Well i'm not really a keeper, so i cant comment for them, but i agree that the science behind it is important. I'd love there to be more scientifically oriented discussions on here. 

I'm always finding stuff i want to share, but most people care more about herpetoculture, rather than the scientific side.


----------



## Caz (May 24, 2007)

I Love Reptiles said:


> Oh forget it!
> 
> I'm quitting the forums!
> 
> ...


I'm sorry if my post was a tad sarcastic. Last thing i'd want to do is put off a 13 year old herper.
It's just when dealing with scientific terminology spelling is important.
: victory:


----------



## sallyconyers (Mar 21, 2008)

Sorry to be a clever know it all but there is scientific proof that historic crocidilia actually became warm blooded and then due to there hunting strategies actually reversed back to being cold blooded! Crocodilia also were the firtst species to evolve a 4 chambered heart so should therefore be classified on their own and not with reptiles!!!


----------



## Rikki (Mar 27, 2007)

sallyconyers said:


> Sorry to be a clever know it all but there is scientific proof that historic crocidilia actually became warm blooded and then due to there hunting strategies actually reversed back to being cold blooded!

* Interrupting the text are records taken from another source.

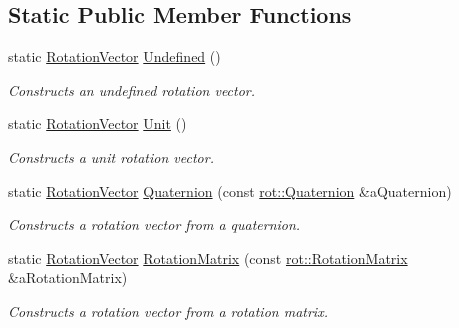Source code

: \subsection*{Static Public Member Functions}
\begin{DoxyCompactItemize}
\item 
static \hyperlink{classlibrary_1_1math_1_1geom_1_1d3_1_1trf_1_1rot_1_1_rotation_vector}{Rotation\+Vector} \hyperlink{classlibrary_1_1math_1_1geom_1_1d3_1_1trf_1_1rot_1_1_rotation_vector_a4ab50dc44c938485c102c4c70006c04b}{Undefined} ()
\begin{DoxyCompactList}\small\item\em Constructs an undefined rotation vector. \end{DoxyCompactList}\item 
static \hyperlink{classlibrary_1_1math_1_1geom_1_1d3_1_1trf_1_1rot_1_1_rotation_vector}{Rotation\+Vector} \hyperlink{classlibrary_1_1math_1_1geom_1_1d3_1_1trf_1_1rot_1_1_rotation_vector_ae8dcd99b54ffcffee6906b526a8d2769}{Unit} ()
\begin{DoxyCompactList}\small\item\em Constructs a unit rotation vector. \end{DoxyCompactList}\item 
static \hyperlink{classlibrary_1_1math_1_1geom_1_1d3_1_1trf_1_1rot_1_1_rotation_vector}{Rotation\+Vector} \hyperlink{classlibrary_1_1math_1_1geom_1_1d3_1_1trf_1_1rot_1_1_rotation_vector_a6da4ed18679e28816896de413e04ed79}{Quaternion} (const \hyperlink{classlibrary_1_1math_1_1geom_1_1d3_1_1trf_1_1rot_1_1_quaternion}{rot\+::\+Quaternion} \&a\+Quaternion)
\begin{DoxyCompactList}\small\item\em Constructs a rotation vector from a quaternion. \end{DoxyCompactList}\item 
static \hyperlink{classlibrary_1_1math_1_1geom_1_1d3_1_1trf_1_1rot_1_1_rotation_vector}{Rotation\+Vector} \hyperlink{classlibrary_1_1math_1_1geom_1_1d3_1_1trf_1_1rot_1_1_rotation_vector_a397807ffe12bb72cd788660b83bdf7b3}{Rotation\+Matrix} (const \hyperlink{classlibrary_1_1math_1_1geom_1_1d3_1_1trf_1_1rot_1_1_rotation_matrix}{rot\+::\+Rotation\+Matrix} \&a\+Rotation\+Matrix)
\begin{DoxyCompactList}\small\item\em Constructs a rotation vector from a rotation matrix. \end{DoxyCompactList}\end{DoxyCompactItemize}
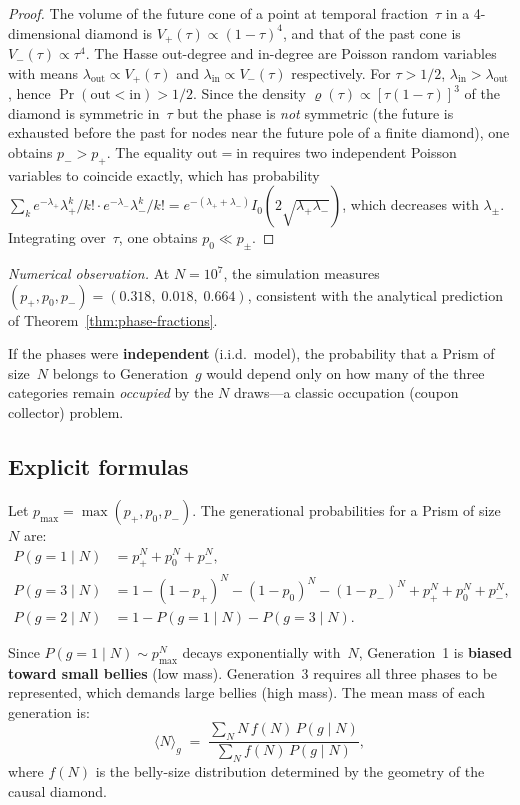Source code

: \begin{proof}
The volume of the future cone of a point at temporal fraction~$\tau$ in
a 4-dimensional diamond is $V_+(\tau) \propto (1-\tau)^4$, and that of the
past cone is $V_-(\tau) \propto \tau^4$. The Hasse out-degree
and in-degree are Poisson random variables with means $\lambda_{\mathrm{out}}
\propto V_+(\tau)$ and $\lambda_{\mathrm{in}} \propto V_-(\tau)$
respectively. For $\tau > 1/2$, $\lambda_{\mathrm{in}} >
\lambda_{\mathrm{out}}$, hence $\Pr(\mathrm{out} < \mathrm{in}) > 1/2$.
Since the density $\varrho(\tau) \propto [\tau(1-\tau)]^3$ of the
diamond is symmetric in~$\tau$ but the phase is \emph{not} symmetric
(the future is exhausted before the past for nodes near the future pole
of a finite diamond), one obtains $p_- > p_+$.
The equality $\mathrm{out} = \mathrm{in}$ requires two independent Poisson
variables to coincide exactly, which has probability
$\sum_k e^{-\lambda_+}\lambda_+^k/k!\cdot e^{-\lambda_-}\lambda_-^k/k!
= e^{-(\lambda_++\lambda_-)}I_0(2\sqrt{\lambda_+\lambda_-})$, which decreases
with $\lambda_\pm$. Integrating over~$\tau$, one obtains $p_0 \ll p_\pm$.
\end{proof}

\noindent\textit{Numerical observation.}\enspace
At $N = 10^7$, the simulation measures
$(p_+, p_0, p_-) = (0{.}318,\; 0{.}018,\; 0{.}664)$,
consistent with the analytical prediction of
Theorem~\ref{thm:phase-fractions}.

\medskip
If the phases were \textbf{independent} (i.i.d.\ model), the
probability that a Prism of size~$N$ belongs to
Generation~$g$ would depend only on how many of the three
categories remain \emph{occupied} by the $N$ draws---a classic
occupation (coupon collector) problem.

\subsection{Explicit formulas}

Let $p_{\max} = \max(p_+, p_0, p_-)$. The generational
probabilities for a Prism of size~$N$ are:
\begin{align}
  P(g=1 \mid N) &= p_+^N + p_0^N + p_-^N, \\
  P(g=3 \mid N) &= 1 - (1-p_+)^N - (1-p_0)^N - (1-p_-)^N + p_+^N + p_0^N + p_-^N, \\
  P(g=2 \mid N) &= 1 - P(g=1 \mid N) - P(g=3 \mid N).
\end{align}

Since $P(g=1 \mid N) \sim p_{\max}^N$ decays exponentially with~$N$,
Generation~1 is \textbf{biased toward small bellies}
(low mass). Generation~3 requires all three phases to be
represented, which demands large bellies (high mass). The mean
mass of each generation is:
\begin{equation}
  \langle N \rangle_g \;=\; \frac{\sum_N N\,f(N)\,P(g \mid N)}
                                  {\sum_N f(N)\,P(g \mid N)},
  \label{eq:mass-occupancy}
\end{equation}
where $f(N)$ is the belly-size distribution determined
by the geometry of the causal diamond.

Crocodilia also were the firtst species to evolve a 4 chambered heart so should therefore be classified on their own and not with reptiles!!!


I'm aware of evidence suggesting the secondary evolution of ectothermy in Crocodilia, but i would like to see the evidence suggesting the exclusion of Crocodilia from Reptilia. This contradicts the common concensus that Reptilia is a paraphyletic grouping due to the exclusion of Aves.


----------



## Tehanu (Nov 12, 2006)

There's lots of new thinking that suggests Crocodilia and Chelonia are not within the Reptilia...


----------



## Rikki (Mar 27, 2007)

Saedcantas said:


> There's lots of new thinking that suggests Crocodilia and Chelonia are not within the Reptilia...


I don't doubt there's ideas, there's always new paradigms in taxonomy, but i would really like to see some literature to suggest it. It would be interesting to see what reasons were given to alter the current perception.


----------